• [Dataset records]
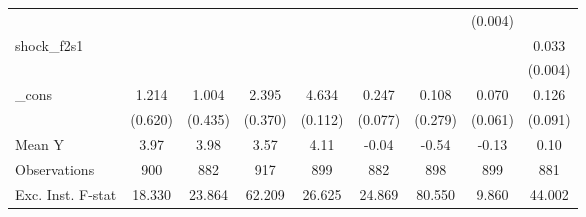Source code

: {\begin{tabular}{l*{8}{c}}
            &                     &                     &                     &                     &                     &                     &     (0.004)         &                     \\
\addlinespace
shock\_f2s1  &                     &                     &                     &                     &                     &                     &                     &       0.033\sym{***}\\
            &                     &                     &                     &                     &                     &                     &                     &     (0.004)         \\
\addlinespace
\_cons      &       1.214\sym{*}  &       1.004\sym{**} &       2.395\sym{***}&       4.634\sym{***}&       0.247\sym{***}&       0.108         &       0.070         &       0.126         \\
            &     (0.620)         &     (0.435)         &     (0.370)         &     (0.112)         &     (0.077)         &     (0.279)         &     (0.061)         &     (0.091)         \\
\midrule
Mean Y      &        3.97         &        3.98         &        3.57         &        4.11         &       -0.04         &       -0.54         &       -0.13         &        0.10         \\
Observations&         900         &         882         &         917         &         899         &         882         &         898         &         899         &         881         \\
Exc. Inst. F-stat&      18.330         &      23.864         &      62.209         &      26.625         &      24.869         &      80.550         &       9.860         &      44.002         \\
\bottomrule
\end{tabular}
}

--

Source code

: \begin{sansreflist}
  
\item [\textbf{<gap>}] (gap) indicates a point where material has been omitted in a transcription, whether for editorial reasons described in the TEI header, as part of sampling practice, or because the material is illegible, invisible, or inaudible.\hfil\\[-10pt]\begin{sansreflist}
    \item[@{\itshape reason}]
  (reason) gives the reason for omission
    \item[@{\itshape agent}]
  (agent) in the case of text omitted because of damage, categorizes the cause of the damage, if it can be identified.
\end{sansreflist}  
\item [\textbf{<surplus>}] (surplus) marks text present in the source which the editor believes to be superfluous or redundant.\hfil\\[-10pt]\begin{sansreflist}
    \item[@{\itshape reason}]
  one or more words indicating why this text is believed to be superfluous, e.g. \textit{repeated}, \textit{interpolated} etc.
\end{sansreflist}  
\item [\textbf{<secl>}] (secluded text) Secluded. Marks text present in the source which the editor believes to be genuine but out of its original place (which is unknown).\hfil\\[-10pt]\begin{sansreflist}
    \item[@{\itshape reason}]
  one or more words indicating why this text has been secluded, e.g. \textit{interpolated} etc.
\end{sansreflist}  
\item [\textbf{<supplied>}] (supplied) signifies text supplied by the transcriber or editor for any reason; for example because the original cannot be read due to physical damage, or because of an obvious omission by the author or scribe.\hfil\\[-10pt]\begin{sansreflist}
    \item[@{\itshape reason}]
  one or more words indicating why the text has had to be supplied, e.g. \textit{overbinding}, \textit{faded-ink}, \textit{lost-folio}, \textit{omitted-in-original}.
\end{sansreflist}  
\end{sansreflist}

...

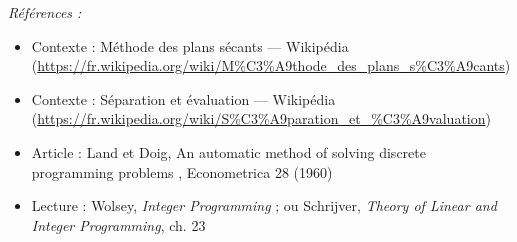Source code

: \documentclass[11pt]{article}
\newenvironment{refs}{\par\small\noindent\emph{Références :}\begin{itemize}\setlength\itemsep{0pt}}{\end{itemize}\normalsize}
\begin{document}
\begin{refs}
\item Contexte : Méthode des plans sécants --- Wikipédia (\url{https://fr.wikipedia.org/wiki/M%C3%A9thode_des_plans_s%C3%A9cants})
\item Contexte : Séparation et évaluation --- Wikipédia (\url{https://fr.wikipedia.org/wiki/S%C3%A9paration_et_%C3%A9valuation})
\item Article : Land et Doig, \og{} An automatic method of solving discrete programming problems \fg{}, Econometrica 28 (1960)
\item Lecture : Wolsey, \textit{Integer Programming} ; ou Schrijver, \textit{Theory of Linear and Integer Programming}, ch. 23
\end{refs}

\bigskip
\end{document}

• [Instructions to follow] Every line above carrying the word "which" needs to be shown.

• [Exercise output]
\item [\textbf{<surplus>}] (surplus) marks text present in the source which the editor believes to be superfluous or redundant.\hfil\\[-10pt]\begin{sansreflist}
\item [\textbf{<secl>}] (secluded text) Secluded. Marks text present in the source which the editor believes to be genuine but out of its original place (which is unknown).\hfil\\[-10pt]\begin{sansreflist}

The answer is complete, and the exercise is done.